Friday, November 30, 2012

My son gave me a list of books he wants for Christmas. I’m glad he’s getting back into the written word. He wants to be “well read” before starting college next year. On his list were such greats as Vonnegut’s Slaughterhouse Five and Huxley's Brave New World, titles everyone should read. I added a few like Stranger in a Strange Land and Dune but his list is a good start.

One thing struck me though. My son is a bit of a collector. He can appreciate items that are in “mint condition” and “original packaging.” I suppose it’s a throwback to when I collected Babylon 5 figures and wouldn’t let him open the package. He’ll read a paperback and carefully not crease the spine. Many of us are like that I know. But he did have one detail that I found interesting. He didn’t want any books that sported a cover which tied it into a movie. So Dune was okay, as long as Sting wasn’t on the cover and the words “now a major motion picture” didn’t appear on an embossed gold star in the corner.

As I’ve waded into the world of professional fiction, however shallow I have, I find myself looking at this condition with new eyes. On the one hand, I can understand his desire for a pure literary experience, “giving credit to the author and not the filmmaker” as he put it. But I know now that if an author’s book is made into a movie, they have become a successful author.

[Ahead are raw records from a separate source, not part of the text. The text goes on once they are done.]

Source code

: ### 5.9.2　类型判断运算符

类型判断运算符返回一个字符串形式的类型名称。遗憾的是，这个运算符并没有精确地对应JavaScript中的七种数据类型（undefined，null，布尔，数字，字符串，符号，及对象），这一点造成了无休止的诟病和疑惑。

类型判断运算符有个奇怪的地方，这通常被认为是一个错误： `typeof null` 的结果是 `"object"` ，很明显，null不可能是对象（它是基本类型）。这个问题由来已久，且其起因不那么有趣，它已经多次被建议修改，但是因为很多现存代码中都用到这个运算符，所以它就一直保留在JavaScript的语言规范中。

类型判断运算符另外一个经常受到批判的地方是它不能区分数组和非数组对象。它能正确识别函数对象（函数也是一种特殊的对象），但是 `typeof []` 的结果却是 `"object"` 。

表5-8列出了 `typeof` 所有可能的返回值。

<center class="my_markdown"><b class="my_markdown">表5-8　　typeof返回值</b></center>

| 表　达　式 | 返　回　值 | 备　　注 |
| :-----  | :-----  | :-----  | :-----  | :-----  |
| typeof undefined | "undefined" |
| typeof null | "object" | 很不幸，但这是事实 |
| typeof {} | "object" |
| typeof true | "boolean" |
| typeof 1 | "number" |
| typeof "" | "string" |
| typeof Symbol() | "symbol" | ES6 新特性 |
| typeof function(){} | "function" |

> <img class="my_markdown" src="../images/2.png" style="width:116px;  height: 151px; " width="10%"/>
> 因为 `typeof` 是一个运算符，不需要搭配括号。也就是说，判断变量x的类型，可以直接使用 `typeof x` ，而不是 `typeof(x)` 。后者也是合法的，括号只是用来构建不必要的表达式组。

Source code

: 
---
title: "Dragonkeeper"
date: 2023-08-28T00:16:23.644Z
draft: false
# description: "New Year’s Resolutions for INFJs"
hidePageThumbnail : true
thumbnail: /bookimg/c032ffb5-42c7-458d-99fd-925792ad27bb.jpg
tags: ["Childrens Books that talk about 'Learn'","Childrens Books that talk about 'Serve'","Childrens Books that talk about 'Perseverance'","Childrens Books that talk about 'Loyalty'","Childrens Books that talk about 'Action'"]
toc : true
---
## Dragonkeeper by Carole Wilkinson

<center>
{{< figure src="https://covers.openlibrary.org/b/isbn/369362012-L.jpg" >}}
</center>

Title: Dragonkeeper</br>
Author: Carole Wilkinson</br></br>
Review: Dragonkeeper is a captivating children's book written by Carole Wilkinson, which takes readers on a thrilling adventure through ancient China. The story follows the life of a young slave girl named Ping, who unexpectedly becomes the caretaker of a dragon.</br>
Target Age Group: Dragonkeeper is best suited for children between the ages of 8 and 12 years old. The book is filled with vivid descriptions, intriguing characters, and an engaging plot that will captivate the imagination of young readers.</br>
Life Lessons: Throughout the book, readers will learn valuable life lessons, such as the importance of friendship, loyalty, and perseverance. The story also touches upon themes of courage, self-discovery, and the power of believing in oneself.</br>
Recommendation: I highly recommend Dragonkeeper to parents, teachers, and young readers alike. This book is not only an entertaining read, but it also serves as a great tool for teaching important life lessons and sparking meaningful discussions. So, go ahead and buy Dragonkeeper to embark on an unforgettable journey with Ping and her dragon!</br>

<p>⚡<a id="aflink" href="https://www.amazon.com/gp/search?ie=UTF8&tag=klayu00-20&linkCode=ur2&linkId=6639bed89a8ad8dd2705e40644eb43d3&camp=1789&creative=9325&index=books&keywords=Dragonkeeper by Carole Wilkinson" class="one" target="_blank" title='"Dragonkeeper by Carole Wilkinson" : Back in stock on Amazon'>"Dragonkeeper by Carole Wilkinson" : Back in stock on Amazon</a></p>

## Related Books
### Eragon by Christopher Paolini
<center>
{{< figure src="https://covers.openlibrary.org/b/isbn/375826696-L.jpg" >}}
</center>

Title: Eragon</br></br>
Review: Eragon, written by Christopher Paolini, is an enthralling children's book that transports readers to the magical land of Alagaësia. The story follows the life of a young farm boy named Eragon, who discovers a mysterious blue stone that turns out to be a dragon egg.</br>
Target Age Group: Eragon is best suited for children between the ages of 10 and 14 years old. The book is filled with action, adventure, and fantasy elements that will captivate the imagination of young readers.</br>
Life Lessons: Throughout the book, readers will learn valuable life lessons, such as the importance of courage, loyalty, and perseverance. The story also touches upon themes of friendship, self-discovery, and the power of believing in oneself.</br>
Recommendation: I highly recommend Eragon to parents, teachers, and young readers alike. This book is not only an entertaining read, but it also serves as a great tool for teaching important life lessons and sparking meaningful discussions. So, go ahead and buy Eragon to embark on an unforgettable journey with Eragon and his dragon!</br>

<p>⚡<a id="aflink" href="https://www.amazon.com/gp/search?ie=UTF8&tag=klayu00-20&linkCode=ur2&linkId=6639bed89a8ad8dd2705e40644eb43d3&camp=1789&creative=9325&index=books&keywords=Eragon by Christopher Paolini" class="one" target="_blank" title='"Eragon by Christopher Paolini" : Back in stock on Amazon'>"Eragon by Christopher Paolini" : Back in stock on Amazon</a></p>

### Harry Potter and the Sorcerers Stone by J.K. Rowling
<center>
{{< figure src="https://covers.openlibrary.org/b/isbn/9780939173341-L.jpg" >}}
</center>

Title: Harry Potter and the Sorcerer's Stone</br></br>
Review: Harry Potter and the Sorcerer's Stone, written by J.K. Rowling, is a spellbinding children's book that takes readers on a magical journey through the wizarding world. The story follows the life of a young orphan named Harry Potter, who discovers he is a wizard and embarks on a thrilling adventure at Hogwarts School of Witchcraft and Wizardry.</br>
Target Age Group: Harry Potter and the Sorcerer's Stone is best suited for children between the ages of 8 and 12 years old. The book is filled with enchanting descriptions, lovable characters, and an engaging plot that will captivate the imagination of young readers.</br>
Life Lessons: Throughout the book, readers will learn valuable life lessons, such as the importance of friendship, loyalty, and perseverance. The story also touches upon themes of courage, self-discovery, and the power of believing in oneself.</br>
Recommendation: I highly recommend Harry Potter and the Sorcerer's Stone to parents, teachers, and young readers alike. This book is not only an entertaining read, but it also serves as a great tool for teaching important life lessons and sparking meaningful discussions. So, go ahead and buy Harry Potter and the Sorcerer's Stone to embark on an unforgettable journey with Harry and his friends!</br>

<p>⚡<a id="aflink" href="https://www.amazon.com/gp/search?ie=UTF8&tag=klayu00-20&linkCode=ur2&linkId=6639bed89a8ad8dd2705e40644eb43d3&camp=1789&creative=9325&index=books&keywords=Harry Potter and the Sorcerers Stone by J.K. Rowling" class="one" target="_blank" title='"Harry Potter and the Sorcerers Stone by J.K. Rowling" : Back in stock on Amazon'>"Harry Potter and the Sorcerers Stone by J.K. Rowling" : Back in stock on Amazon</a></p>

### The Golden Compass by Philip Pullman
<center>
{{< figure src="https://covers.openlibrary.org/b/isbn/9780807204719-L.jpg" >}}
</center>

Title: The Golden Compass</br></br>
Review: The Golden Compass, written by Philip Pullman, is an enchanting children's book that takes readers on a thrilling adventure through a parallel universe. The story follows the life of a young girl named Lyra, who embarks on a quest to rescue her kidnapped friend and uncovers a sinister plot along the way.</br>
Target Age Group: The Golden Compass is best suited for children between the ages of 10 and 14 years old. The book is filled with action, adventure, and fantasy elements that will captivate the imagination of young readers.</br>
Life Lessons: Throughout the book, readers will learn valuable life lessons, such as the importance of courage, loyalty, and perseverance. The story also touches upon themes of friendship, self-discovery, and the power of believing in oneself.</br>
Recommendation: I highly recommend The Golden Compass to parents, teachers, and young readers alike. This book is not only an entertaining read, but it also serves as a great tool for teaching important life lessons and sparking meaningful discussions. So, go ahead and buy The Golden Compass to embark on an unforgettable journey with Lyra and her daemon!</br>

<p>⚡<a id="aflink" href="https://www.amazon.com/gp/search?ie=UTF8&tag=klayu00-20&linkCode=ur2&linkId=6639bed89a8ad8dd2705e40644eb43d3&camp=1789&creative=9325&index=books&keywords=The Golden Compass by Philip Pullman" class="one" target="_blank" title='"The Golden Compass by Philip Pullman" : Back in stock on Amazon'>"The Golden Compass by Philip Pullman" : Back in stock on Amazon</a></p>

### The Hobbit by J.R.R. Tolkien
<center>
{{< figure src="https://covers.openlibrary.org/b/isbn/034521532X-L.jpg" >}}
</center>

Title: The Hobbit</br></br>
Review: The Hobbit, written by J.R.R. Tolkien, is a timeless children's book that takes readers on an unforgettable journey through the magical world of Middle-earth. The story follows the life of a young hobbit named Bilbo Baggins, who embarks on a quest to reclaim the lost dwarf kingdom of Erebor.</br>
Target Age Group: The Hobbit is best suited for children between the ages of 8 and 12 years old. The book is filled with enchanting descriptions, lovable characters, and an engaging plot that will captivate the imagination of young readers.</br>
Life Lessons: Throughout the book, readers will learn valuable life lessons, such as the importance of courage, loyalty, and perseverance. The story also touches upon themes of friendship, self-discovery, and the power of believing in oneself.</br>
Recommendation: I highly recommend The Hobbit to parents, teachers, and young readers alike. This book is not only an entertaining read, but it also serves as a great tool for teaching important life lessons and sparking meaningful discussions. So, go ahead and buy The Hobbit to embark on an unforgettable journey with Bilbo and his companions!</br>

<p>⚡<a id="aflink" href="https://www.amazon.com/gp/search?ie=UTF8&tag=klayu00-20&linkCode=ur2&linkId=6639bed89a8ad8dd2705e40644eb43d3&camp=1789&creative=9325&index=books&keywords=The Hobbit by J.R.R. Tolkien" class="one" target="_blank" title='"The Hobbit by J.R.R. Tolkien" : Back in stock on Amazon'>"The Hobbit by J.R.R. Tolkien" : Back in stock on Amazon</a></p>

Fiction, for all it’s traditional greatness, is a hard world to inhabit if you measure your success either financially or through fame. People don’t read; they watch movies. This was my thinking when I got my Master’s Degree – that movies, more than books, are the popular cultural medium and so more accurately reflect and create the culture. A book that rises out of the literary world and onto the screen is not only rare, but is also the ultimate success of a story. True, the wordsmith is lost and often only the tale remains, but the creator of that tale will be rewarded, their words immortalized in a way mere paper (or electrons) never could. They will eat that day and maybe buy a car. Maybe a house. Their next book will be noticed, their older works revisited. I won’t call them a sell out, I’ll call them successful and envy them in my own brooding way.

So, son, I’ll look for books without film references. Vonnegut and Huxley did alright without film rights so they’ll be easy to find, as did Herbert. These greats endure. But if I ever get a gold star on the cover of one of my books, I’m going to frame the sucker and pay off the credit cards. And I’ll send you a copy.